Nokia’s CEO, Pekka Lundmark, stated that “growth in the Indian market can no longer compensate for losses in North America,” especially with China’s strong presence in the telecommunications sector. The company experienced a more significant impact from macroeconomic challenges during the third quarter. Nokia hoped that its 5G network deployment in India would offset the slowdown in telecom operator spending and declining sales, but these expectations were not met.
Nokia is not alone in facing the 5G market slowdown. Major global telecommunications equipment manufacturers, including Ericsson, have been affected. Ericsson was the first to announce the 5G slowdown and subsequently initiated global layoffs, cutting 8,500 jobs worldwide.
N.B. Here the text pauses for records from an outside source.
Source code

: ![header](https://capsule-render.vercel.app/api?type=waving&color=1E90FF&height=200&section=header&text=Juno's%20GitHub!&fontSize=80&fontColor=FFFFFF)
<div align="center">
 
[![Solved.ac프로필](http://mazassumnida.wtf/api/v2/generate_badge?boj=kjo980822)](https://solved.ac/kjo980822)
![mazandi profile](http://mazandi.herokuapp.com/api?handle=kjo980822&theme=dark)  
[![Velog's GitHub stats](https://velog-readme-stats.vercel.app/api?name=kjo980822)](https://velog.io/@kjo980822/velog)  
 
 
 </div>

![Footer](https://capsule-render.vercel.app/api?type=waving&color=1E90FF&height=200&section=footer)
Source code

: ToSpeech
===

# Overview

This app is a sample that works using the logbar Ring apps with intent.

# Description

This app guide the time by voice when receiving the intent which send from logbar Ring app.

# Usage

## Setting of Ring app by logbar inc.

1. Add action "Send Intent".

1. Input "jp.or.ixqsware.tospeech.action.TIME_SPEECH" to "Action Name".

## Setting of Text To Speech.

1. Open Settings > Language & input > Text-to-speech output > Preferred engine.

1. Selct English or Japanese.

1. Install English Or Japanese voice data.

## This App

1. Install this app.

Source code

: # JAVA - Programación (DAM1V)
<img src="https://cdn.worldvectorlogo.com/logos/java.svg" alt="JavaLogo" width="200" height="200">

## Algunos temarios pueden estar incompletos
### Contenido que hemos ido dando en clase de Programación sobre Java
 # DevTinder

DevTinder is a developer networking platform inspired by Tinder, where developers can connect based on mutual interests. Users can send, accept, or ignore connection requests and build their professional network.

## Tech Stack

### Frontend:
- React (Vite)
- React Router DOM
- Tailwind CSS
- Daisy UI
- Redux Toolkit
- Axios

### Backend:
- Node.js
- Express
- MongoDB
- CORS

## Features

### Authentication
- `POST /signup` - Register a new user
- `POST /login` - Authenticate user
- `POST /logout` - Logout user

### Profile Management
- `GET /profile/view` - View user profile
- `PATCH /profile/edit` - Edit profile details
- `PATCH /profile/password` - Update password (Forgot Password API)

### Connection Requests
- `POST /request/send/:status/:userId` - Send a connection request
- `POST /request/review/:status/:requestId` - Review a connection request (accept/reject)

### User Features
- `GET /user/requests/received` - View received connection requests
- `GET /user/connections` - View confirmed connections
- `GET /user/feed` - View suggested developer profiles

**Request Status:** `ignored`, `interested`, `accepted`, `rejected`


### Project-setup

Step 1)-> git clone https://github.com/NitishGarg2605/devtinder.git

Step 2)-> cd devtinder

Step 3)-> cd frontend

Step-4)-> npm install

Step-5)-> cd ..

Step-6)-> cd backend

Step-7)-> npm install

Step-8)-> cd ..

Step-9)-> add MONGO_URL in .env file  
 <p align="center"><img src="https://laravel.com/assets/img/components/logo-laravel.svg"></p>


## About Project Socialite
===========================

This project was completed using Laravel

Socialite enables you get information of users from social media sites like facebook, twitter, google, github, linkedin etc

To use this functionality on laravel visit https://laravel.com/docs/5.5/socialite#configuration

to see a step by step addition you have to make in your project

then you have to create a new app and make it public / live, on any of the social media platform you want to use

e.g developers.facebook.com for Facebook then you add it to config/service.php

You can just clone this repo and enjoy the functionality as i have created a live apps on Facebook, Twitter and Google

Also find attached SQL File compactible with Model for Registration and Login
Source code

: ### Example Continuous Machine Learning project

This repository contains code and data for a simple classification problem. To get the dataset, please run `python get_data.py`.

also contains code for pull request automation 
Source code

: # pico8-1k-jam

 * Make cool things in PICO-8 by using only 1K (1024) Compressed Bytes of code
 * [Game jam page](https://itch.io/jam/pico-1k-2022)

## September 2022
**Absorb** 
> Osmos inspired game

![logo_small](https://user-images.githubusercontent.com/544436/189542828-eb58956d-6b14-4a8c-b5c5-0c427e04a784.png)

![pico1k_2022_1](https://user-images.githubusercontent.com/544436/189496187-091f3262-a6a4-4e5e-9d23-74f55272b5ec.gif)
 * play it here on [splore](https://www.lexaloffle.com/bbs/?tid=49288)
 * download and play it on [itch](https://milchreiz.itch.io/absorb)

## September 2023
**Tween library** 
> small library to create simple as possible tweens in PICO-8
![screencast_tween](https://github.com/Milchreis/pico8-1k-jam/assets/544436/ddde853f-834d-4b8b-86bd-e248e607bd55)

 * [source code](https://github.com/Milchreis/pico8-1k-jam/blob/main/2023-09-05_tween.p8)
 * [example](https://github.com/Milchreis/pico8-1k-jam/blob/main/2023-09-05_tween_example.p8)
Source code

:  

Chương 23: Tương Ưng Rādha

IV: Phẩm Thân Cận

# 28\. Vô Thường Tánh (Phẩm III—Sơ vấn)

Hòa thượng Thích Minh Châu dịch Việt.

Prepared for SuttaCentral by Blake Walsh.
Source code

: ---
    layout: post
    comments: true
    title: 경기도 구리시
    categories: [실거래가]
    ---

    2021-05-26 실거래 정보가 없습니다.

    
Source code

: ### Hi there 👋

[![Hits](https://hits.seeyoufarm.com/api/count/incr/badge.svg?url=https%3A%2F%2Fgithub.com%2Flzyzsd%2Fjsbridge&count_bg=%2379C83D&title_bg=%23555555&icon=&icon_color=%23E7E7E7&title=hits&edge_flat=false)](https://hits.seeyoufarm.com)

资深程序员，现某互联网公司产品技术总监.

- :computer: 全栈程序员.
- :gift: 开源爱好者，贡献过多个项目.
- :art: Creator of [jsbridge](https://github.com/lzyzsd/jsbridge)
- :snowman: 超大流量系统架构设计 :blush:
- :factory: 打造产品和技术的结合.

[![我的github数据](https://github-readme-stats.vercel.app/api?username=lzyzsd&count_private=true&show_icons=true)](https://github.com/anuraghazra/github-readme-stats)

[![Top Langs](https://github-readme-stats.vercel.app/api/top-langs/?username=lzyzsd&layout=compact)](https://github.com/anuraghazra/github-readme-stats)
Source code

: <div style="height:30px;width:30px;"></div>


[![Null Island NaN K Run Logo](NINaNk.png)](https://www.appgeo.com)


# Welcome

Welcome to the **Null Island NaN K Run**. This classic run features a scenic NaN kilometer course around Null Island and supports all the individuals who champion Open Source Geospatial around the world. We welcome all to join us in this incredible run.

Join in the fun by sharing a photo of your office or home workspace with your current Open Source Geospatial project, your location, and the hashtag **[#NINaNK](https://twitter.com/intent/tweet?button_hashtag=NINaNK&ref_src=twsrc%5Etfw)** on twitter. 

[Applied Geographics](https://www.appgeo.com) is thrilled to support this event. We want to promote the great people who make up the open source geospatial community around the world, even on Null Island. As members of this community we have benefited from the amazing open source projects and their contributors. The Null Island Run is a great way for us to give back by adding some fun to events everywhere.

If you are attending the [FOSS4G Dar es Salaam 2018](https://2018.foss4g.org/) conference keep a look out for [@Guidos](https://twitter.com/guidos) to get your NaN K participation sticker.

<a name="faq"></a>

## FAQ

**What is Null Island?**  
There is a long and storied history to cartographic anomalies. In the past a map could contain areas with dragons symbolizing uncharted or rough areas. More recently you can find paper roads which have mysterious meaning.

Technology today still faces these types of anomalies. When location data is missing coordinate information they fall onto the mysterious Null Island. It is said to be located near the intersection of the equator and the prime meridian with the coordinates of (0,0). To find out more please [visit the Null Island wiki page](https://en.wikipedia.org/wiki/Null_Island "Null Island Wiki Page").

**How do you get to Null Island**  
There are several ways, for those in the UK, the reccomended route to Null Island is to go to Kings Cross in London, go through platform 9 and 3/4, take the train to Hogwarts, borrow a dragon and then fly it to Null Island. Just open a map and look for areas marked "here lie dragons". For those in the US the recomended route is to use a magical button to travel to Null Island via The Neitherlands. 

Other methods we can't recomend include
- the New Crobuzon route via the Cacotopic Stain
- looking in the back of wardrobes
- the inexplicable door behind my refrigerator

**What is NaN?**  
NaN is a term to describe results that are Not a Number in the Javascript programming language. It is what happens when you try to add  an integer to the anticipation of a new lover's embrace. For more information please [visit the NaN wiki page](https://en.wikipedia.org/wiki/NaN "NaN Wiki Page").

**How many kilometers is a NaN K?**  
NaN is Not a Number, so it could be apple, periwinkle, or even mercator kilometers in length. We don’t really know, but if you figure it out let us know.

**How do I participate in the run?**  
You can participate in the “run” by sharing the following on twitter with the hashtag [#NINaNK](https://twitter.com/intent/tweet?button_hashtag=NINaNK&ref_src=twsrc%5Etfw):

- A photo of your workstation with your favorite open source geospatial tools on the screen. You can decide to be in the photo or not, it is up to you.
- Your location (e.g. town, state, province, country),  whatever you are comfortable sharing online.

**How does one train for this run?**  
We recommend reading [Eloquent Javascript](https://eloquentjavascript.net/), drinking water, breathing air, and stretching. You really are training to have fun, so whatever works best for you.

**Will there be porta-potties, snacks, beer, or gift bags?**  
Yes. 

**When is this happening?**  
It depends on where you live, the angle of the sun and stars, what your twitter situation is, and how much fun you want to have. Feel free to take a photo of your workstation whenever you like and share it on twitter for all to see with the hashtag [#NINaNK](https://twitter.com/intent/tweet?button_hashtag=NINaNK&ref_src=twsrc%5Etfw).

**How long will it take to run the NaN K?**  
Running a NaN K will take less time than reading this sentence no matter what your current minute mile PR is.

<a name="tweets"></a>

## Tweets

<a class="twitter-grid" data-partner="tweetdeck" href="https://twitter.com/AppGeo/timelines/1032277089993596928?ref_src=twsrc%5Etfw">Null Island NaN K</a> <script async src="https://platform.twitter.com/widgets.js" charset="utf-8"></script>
Nokia emphasized that the exact number of layoffs is not final and will adjust based on inflation trends. Lundmark affirmed that the corporation would take “decisive actions at strategic, operational, and cost levels” to navigate through these challenging times. The 5G market slowdown has also prompted other tech giants like Meta, Microsoft, Amazon, and Google to implement significant workforce reductions, reflecting the broader impact of this market shift on the technology industry.